Al Centro, la situazione sarà molto più dinamica e variabile. Le regioni del versante tirrenico, come Toscana e Umbria, godranno di ampie schiarite. Al contrario, lungo le coste adriatiche (Marche, Abruzzo) e sul basso Lazio, la nuvolosità sarà più compatta e associata a piogge sparse, con qualche rovescio non escluso.

Il Sud e la Sardegna vedranno invece un’instabilità diffusa fin dal mattino, con rovesci e acquazzoni intermittenti, specialmente lungo la Calabria tirrenica. Ma il vero peggioramento è atteso dalla serata: il secondo e più organizzato vortice inizierà a colpire duramente la Sardegna, per poi estendersi rapidamente, nella notte, anche alla Sicilia e alle altre zone del Meridione.
Si segnala allerta gialla della Protezione Civile su Sardegna, Campania, Calabria e Puglia.

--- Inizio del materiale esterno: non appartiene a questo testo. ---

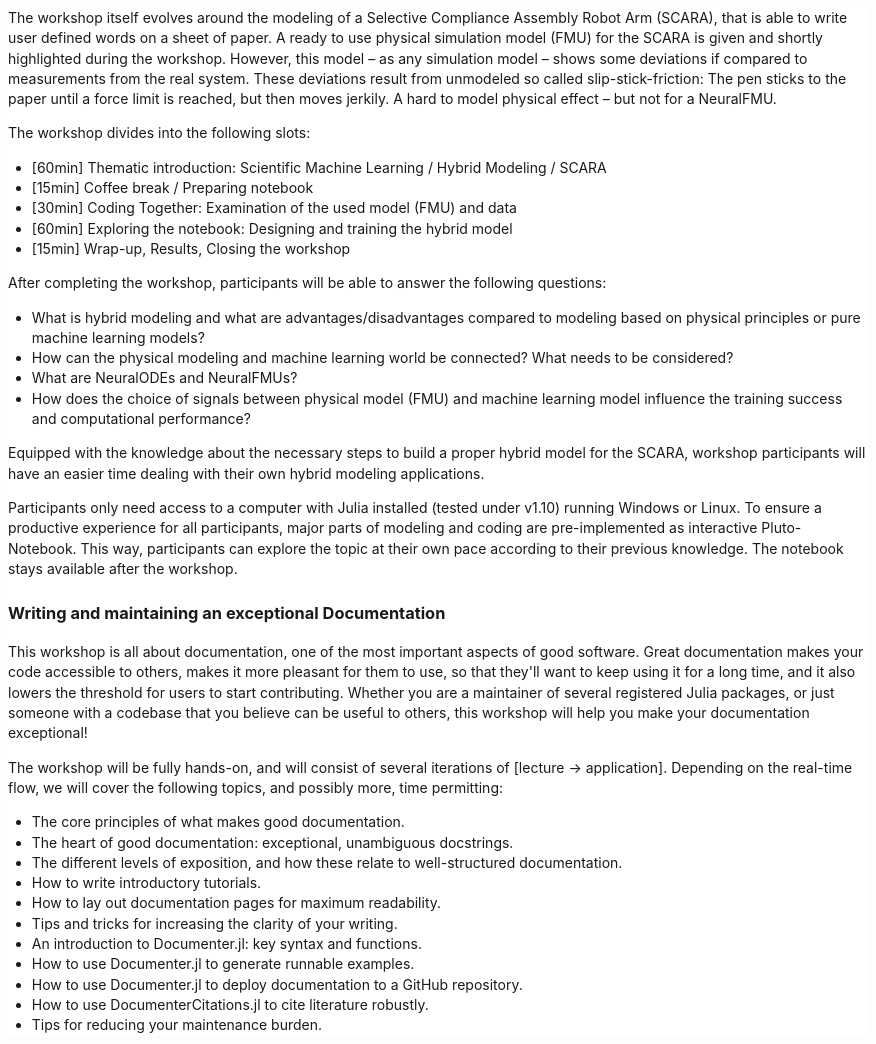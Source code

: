 The workshop itself evolves around the modeling of a Selective Compliance Assembly Robot Arm (SCARA), that is able to write user defined words on a sheet of paper. A ready to use physical simulation model (FMU) for the SCARA is given and shortly highlighted during the workshop. However, this model – as any simulation model – shows some deviations if compared to measurements from the real system. These deviations result from unmodeled so called slip-stick-friction: The pen sticks to the paper until a force limit is reached, but then moves jerkily. A hard to model physical effect – but not for a NeuralFMU.

The workshop divides into the following slots:
- [60min] Thematic introduction: Scientific Machine Learning / Hybrid Modeling / SCARA
- [15min] Coffee break / Preparing notebook
- [30min] Coding Together: Examination of the used model (FMU) and data
- [60min] Exploring the notebook: Designing and training the hybrid model
- [15min] Wrap-up, Results, Closing the workshop

After completing the workshop, participants will be able to answer the following questions:
- What is hybrid modeling and what are advantages/disadvantages compared to modeling based on physical principles or pure machine learning models?
- How can the physical modeling and machine learning world be connected? What needs to be considered?
- What are NeuralODEs and NeuralFMUs?
- How does the choice of signals between physical model (FMU) and machine learning model influence the training success and computational performance?

Equipped with the knowledge about the necessary steps to build a proper hybrid model for the SCARA, workshop participants will have an easier time dealing with their own hybrid modeling applications.

Participants only need access to a computer with Julia installed (tested under v1.10) running Windows or Linux. To ensure a productive experience for all participants, major parts of modeling and coding are pre-implemented as interactive Pluto-Notebook. This way, participants can explore the topic at their own pace according to their previous knowledge. The notebook stays available after the workshop.


### Writing and maintaining an exceptional Documentation

This workshop is all about documentation, one of the most important aspects of good software. Great documentation makes your code accessible to others, makes it more pleasant for them to use, so that they'll want to keep using it for a long time, and it also lowers the threshold for users to start contributing. Whether you are a maintainer of several registered Julia packages, or just someone with a codebase that you believe can be useful to others, this workshop will help you make your documentation exceptional!

The workshop will be fully hands-on, and will consist of several iterations of [lecture -> application]. Depending on the real-time flow, we will cover the following topics, and possibly more, time permitting:

- The core principles of what makes good documentation.
- The heart of good documentation: exceptional, unambiguous docstrings.
- The different levels of exposition, and how these relate to well-structured documentation.
- How to write introductory tutorials.
- How to lay out documentation pages for maximum readability.
- Tips and tricks for increasing the clarity of your writing.
- An introduction to Documenter.jl: key syntax and functions.
- How to use Documenter.jl to generate runnable examples.
- How to use Documenter.jl to deploy documentation to a GitHub repository.
- How to use DocumenterCitations.jl to cite literature robustly.
- Tips for reducing your maintenance burden.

Domenica 9: allerta maltempo al Centro-Sud

La giornata di domenica 9 novembre vedrà la situazione diventare più critica. Il secondo vortice depressionario si posizionerà sul Mar Tirreno. Questa posizione è strategica per il maltempo: funzionerà come una pompa, richiamando intense correnti umide che andranno a impattare con forza sulle regioni centro-meridionali.

Ci aspettiamo quindi forte maltempo diffuso su gran parte del Centro-Sud e sulle Isole Maggiori. Il cielo sarà spesso coperto, con piogge diffuse, rovesci insistenti e temporali. I fenomeni potrebbero rivelarsi localmente assai intensi e abbondanti, con il rischio concreto di nubifragi e possibili criticità idrogeologiche. Le aree più esposte a questi fenomeni violenti sembrano essere la Sicilia, la Calabria (specie ionica), la Basilicata e la Puglia.

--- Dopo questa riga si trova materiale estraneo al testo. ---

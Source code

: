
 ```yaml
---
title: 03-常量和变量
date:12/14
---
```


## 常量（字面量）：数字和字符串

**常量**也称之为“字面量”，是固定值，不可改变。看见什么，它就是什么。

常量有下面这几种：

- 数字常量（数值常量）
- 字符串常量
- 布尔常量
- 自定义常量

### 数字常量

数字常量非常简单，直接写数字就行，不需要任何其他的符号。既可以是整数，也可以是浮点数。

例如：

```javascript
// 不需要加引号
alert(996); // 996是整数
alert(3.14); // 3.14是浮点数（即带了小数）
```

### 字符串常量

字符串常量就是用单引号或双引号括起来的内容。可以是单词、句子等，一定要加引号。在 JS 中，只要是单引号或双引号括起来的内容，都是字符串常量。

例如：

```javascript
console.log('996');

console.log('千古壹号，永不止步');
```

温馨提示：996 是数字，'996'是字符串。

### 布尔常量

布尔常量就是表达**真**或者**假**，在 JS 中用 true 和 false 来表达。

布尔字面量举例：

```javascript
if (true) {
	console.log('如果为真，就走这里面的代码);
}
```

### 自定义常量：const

Il Nord e parte del Centro (Toscana, Umbria e alto Lazio) rimarranno ancora una volta protetti dall’azione diretta del vortice. Qui si godrà di tempo più stabile e soleggiato, anche se il risveglio sarà freddo. Le temperature minime in pianura al Nord scenderanno in alcuni casi vicino allo zero, con la comparsa delle prime brinate stagionali. Torneranno anche le nebbie mattutine.

Ecco la stima delle piogge che cadranno entro domenica sera al sud, tramite modello ECMWF ad alta risoluzione:

A rischio di nubifragi parte la provincia di Cosenza (lato Tirrenico), parte della Puglia, Palermitano, coste Abruzzesi/Molisane e Napoletano.

Le temperature generali non subiranno grandi scossoni. I venti, invece, soffieranno con intensità da moderata a forte, con rotazione ciclonica (cioè ruotando attorno al minimo di pressione), specialmente domenica. Questo causerà un notevole aumento del moto ondoso, rendendo i bacini molto mossi, in particolare quelli attorno alla Sardegna e i canali siciliani.